Motorola is negotiating the sale of its 19 percent stake in Symbian Ltd. to Nokia and Psion, the companies announced Friday.

Smart phone OS (operating system) developer Symbian turned five years old yesterday (Thursday), ending agreements between founding shareholders Motorola, Nokia, Psion and Telefonaktiebolaget LM Ericsson not to sell their stakes, according to a Psion spokeswoman.

Although Motorola is selling its stake in Symbian, that does not mark the end of the two companies' relationship, according to Motorola spokesman Patrick Hamilton. Motorola has just released its first smart phone based on the Symbian OS, and will continue to use Symbian's software under licence, he said.

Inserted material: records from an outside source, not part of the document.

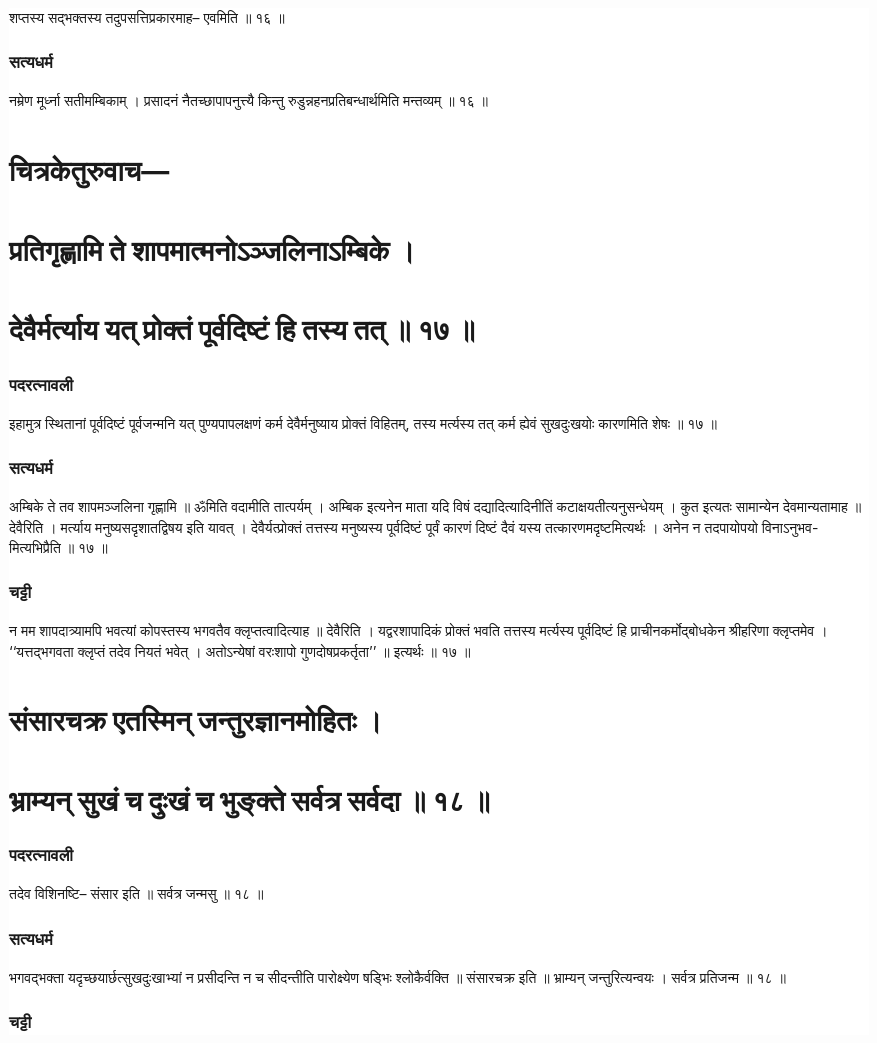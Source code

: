शप्तस्य सद्भक्तस्य तदुपसत्तिप्रकारमाह– एवमिति ॥ १६ ॥

### **सत्यधर्म**

नम्रेण मूर्ध्ना सतीमम्बिकाम् । प्रसादनं नैतच्छापापनुत्त्यै किन्तु रुडुन्नहनप्रतिबन्धार्थमिति मन्तव्यम् ॥ १६ ॥

# **चित्रकेतुरुवाच—**

# **प्रतिगृह्णामि ते शापमात्मनोऽञ्जलिनाऽम्बिके ।**

# **देवैर्मर्त्याय यत् प्रोक्तं पूर्वदिष्टं हि तस्य तत् ॥ १७ ॥**

### **पदरत्नावली**

इहामुत्र स्थितानां पूर्वदिष्टं पूर्वजन्मनि यत् पुण्यपापलक्षणं कर्म देवैर्मनुष्याय प्रोक्तं विहितम्, तस्य मर्त्यस्य तत् कर्म ह्येवं सुखदुःखयोः कारणमिति शेषः ॥ १७ ॥

### **सत्यधर्म**

अम्बिके ते तव शापमञ्जलिना गृह्णामि ॥ ॐमिति वदामीति तात्पर्यम् । अम्बिक इत्यनेन माता यदि विषं दद्यादित्यादिनीतिं कटाक्षयतीत्यनुसन्धेयम् । कुत इत्यतः सामान्येन देवमान्यतामाह ॥ देवैरिति । मर्त्याय मनुष्यसदृशातद्विषय इति यावत् । देवैर्यत्प्रोक्तं तत्तस्य मनुष्यस्य पूर्वदिष्टं पूर्वं कारणं दिष्टं दैवं यस्य तत्कारणमदृष्टमित्यर्थः । अनेन न तदपायोपयो विनाऽनुभव-मित्यभिप्रैति ॥ १७ ॥

### **चट्टी**

न मम शापदात्र्यामपि भवत्यां कोपस्तस्य भगवतैव क्लृप्तत्वादित्याह ॥ देवैरिति । यद्वरशापादिकं प्रोक्तं भवति तत्तस्य मर्त्यस्य पूर्वदिष्टं हि प्राचीनकर्मोद्बोधकेन श्रीहरिणा क्लृप्तमेव । ‘‘यत्तद्भगवता क्लृप्तं तदेव नियतं भवेत् । अतोऽन्येषां वरःशापो गुणदोषप्रकर्तृता’’ ॥ इत्यर्थः ॥ १७ ॥

# **संसारचक्र एतस्मिन् जन्तुरज्ञानमोहितः ।**

# **भ्राम्यन् सुखं च दुःखं च भुङ्क्ते सर्वत्र सर्वदा ॥ १८ ॥**

### **पदरत्नावली**

तदेव विशिनष्टि– संसार इति ॥ सर्वत्र जन्मसु ॥ १८ ॥

### **सत्यधर्म**

भगवद्भक्ता यदृच्छयार्छत्सुखदुःखाभ्यां न प्रसीदन्ति न च सीदन्तीति पारोक्ष्येण षड्भिः श्लोकैर्वक्ति ॥ संसारचक्र इति ॥ भ्राम्यन् जन्तुरित्यन्वयः । सर्वत्र प्रतिजन्म ॥ १८ ॥

### **चट्टी**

The real focus of Motorola's smart phone development effort is Java, Hamilton said. "The actual operating system being used is not that relevant. Our position on Java is not dependent on us using one OS. We will continue to use a number of operating systems," he said. Those operating systems will include Symbian OS, Linux and one of Motorola's own devising, Hamilton said.

The sale will raise Psion's stake in Symbian from 25.3 percent to 31.1 percent, while Nokia's stake will increase from 19 percent to 32.2 percent, Psion said in a statement. Motorola's Hamilton confirmed those figures, but would not confirm the price Psion and Nokia will pay.

The agreed price values Symbian at £300 million (US$473 million), according to Psion and Nokia. Psion will pay Motorola £17.4 million in cash for its share, it said in a statement. The stakes held by Symbian's other shareholders would probably remain unchanged, Hamilton said.

According to Psion, those stakes are 17.5 percent for Ericsson, 7.9 percent for Matsushita Electric (Panasonic), 5.0 percent for Samsung Electronics., 4.8 percent for Siemens and 1.5 percent for Sony Ericsson Mobile Communications.

The deal is subject to approval by regulators and the other shareholders, who have a right to preempt such sales. Nokia expects the deal to close in a matter of weeks, it said in a statement.

Last week, Symbian reported that 2.68 million handheld devices using its software were shipped in the first half of this year, up from just 230,000 a year earlier, while royalty revenue from software licensees increased from £1.5 million to £10.5 million over the same period.